Oh dear, the answers to the question of what woman you would put on the $10 bill during last night’s debate. While some candidates wisely decided to provide an answer that was in the spirit of the question, by naming an American woman of historical importance (Rosa Parks, Susan B. Anthony, Clara Barton), as Ben Mathis-Lilley of Slate points out, a whopping 45 percent of the Republican answers were not American women of historical importance. I realized the anti-feminist base has the party, pardon the expression, by the balls, but are they that afraid to admit that any American woman ever did anything of historical importance? Can’t admit that, the wives might start asking for more date nights? What the fuck?
Whatever the reason, one thing is for certain: Their answers were boring. Not the Rosa Parks people, who were being predictable but in the best way, because she actually does deserve it. But the punters. If you’re going to punt, don’t be a total weenie about it. Have some fun with it. With that in mind, I have some alternatives that convey the same idea, but are more fun.
Mike Huckabee’s answer: His wife.
Message: As a believer in the Biblical concept of headship, Huckabee was assuring his followers he does not approve of women in public life, particularly holding power.
Alternative: Ann Boleyn.
Preferably with her head already cut off, to symbolize what male headship actually looks like in practice.
Jeb Bush: Margaret Thatcher.
Message: He’s a social safety net-slashing, rich people-coddling 80s-style conservative who might just start a war for the hell of it. Either way, he wants to undo any social progress we’ve made when it comes to protecting everyday people from the vampiric rich.
Alternative: Countess Elizabeth Báthory de Ecsed.
A notorious serial killer from the late 16th and early 17th century, Elizabeth Báthory spent years kidnapping, torturing and murdering young peasant women. Her victims are counted in the hundreds, and she was only able to get away with it for so long because her wealth and privilege shielded her. She is an icon of what Thatcher-style conservatism aspires to.
Donald Trump: His daughter.
Message: He has one.
Alternative: Rosa Parks, which is what he immediately offered upon realizing that “my daughter” was a jerk answer, even by his low standards.
Carly Fiorina: “I wouldn’t change the $10 bill, or the $20 bill. I think, honestly, it’s a gesture. I don’t think it helps to change our history.
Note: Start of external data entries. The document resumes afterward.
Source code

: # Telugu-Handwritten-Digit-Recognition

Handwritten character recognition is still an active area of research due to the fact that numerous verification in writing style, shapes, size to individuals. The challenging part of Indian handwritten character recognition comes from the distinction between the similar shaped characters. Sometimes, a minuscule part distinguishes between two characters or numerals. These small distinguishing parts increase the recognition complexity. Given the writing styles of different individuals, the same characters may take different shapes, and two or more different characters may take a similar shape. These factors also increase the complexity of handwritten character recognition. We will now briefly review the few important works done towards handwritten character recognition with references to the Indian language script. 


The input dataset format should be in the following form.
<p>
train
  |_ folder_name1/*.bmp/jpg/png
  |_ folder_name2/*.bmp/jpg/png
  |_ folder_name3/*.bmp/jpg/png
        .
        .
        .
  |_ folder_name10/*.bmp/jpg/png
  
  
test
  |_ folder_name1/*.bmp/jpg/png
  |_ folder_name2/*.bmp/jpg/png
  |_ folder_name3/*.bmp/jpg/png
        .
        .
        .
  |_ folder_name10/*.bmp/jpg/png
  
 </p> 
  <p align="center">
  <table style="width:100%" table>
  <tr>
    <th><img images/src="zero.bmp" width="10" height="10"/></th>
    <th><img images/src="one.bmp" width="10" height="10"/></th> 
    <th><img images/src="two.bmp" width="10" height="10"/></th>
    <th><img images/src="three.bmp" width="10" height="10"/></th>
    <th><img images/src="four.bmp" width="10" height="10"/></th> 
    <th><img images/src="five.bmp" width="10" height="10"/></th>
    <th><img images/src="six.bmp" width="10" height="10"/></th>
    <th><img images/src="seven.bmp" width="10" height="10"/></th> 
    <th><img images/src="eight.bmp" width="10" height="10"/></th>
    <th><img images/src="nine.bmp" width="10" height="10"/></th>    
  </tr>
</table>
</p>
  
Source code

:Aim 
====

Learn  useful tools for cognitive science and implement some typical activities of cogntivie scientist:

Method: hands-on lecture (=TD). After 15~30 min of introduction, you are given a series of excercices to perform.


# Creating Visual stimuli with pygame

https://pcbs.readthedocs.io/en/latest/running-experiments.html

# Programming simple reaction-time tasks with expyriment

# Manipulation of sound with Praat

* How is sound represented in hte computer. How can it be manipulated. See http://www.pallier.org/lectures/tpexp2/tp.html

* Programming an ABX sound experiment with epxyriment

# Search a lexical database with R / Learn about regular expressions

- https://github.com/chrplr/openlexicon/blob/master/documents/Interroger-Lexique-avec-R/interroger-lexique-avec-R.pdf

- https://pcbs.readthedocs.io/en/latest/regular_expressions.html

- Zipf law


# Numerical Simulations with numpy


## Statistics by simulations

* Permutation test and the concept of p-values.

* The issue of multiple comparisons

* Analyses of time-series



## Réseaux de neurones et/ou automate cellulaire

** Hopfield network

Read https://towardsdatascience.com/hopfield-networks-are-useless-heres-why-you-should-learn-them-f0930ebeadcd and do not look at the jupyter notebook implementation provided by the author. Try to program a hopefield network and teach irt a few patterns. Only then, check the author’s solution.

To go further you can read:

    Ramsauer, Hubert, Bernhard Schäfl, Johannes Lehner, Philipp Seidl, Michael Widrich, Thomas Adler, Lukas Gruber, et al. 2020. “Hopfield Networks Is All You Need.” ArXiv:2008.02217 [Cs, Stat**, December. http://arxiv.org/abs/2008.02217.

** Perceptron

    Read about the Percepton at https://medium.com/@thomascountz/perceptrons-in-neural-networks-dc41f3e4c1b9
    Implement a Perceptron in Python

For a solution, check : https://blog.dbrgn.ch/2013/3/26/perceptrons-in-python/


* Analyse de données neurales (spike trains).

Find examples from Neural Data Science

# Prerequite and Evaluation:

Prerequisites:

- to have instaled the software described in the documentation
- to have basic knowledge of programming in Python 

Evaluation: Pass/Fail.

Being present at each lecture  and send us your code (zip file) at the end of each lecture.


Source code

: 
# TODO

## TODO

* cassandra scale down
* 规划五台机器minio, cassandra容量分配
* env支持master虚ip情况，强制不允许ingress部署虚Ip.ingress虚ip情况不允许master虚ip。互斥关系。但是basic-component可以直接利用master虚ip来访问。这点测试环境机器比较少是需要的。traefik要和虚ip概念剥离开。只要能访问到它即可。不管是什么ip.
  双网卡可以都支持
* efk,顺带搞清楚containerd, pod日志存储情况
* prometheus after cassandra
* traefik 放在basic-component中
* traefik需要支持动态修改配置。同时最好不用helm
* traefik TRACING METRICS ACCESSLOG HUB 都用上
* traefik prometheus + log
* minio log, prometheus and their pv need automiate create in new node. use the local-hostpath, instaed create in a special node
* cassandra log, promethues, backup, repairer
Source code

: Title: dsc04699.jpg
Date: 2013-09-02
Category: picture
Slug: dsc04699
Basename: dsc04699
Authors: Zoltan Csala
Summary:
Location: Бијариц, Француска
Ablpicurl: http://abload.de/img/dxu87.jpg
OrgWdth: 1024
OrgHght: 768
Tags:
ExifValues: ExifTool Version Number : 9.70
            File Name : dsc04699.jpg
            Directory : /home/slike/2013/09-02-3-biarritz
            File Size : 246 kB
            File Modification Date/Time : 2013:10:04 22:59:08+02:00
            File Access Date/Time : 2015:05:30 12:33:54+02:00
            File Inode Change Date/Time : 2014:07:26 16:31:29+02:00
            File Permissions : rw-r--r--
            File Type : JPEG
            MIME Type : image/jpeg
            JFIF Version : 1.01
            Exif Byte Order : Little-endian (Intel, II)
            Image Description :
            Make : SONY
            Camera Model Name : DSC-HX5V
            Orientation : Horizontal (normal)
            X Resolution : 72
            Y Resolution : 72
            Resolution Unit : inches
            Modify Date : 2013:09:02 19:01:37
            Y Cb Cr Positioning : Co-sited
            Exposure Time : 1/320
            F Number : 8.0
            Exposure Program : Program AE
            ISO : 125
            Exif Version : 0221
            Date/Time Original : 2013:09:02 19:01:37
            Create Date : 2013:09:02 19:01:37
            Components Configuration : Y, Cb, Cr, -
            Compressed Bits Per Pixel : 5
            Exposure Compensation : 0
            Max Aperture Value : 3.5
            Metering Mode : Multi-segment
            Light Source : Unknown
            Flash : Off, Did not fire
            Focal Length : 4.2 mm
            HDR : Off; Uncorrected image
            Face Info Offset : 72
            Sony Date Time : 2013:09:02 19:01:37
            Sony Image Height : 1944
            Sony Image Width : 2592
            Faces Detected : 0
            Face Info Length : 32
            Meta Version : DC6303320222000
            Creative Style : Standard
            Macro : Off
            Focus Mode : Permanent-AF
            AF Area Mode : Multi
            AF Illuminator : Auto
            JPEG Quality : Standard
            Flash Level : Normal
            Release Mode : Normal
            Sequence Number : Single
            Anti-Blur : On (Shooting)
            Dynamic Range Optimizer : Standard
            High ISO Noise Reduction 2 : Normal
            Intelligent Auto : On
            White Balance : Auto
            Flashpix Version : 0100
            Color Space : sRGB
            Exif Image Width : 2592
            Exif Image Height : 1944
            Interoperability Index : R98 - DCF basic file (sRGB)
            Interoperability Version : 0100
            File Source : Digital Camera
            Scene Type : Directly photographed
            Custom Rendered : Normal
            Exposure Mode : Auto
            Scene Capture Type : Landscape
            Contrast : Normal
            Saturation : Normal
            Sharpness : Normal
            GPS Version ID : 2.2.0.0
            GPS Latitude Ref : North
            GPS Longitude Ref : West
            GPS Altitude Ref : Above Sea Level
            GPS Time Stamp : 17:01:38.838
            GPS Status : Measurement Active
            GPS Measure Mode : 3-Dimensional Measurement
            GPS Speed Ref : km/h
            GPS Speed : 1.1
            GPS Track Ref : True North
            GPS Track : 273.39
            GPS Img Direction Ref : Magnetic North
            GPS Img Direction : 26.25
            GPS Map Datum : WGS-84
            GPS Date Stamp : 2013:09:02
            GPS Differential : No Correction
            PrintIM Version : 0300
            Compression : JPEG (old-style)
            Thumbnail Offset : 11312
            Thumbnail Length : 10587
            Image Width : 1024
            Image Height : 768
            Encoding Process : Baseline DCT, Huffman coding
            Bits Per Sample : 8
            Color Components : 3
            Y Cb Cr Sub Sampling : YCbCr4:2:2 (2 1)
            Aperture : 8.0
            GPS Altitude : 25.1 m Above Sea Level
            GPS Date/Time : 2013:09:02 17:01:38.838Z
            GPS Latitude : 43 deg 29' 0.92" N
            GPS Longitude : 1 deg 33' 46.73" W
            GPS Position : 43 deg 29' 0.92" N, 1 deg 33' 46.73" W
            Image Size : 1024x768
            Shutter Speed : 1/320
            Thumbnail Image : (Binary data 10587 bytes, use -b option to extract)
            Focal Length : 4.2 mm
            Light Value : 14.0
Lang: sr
What I would think is that we ought to recognize that women are not a special interest group.”
Message: I am trying to straddle the line between sounding pro-woman while reassuring the anti-feminist Republican base that I’m not about to start threatening them by invoking images of female power or historical importance.
Alternative: Imagery from the anti-suffrage movement.
The women who went on the road in the 19th and early 20th century to speak out against women having the vote really laid the groundwork for women like Fiorina, whose strategy for obtaining power is to reassure men that you’re only going to use it to put other women in their place.
John Kasich: Mother Theresa.
Message: Did you know he loves Jesus? Also, women are to take secondary, humble, pious roles in life—lifelong virginity is a plus—instead of getting all tangled up in the messy world of men, power, and being able to determine your sex life for yourself.
Alternative: He probably wanted to say the Virgin Mary and then chickened out, but that’s boring, too. Instead, I recommend this woman:
That’s St. Catherine of Siena, by far one of the wackiest and most entertaining saints in the great Catholic pantheon. Kasich, who enjoys using religion as a cover to deal out suffering to women by depriving them of abortion access, would love this lady. She definitely believed the only way to purge a woman’s sinful nature is to inflict all sorts of sadistic punishments on the female body. She did this to herself by constant fasting, of the sort that looks quite anorexic to modern eyes. There was one kind of sustenance that she did allow herself: She would drink the pus from cancerous sores. She was a fan of self-flagellation, as well. If inclined, she could be held up as a threat, a reminder that forced childbirth isn’t the only abuse that religion has concocted to cleanse women of their inherent evil.
Ben Carson: His mother.
Message: Shit if I know. I think he got flummoxed and tried to bullshit through the first answer that popped into his head. She does sound interesting, though.
Alternative: Dorothy Parker.
I doubt Carson is a fan, but I can’t help but think that her witty take on some of the absurdities of modern life would be much welcome after watching the Republican debate last night.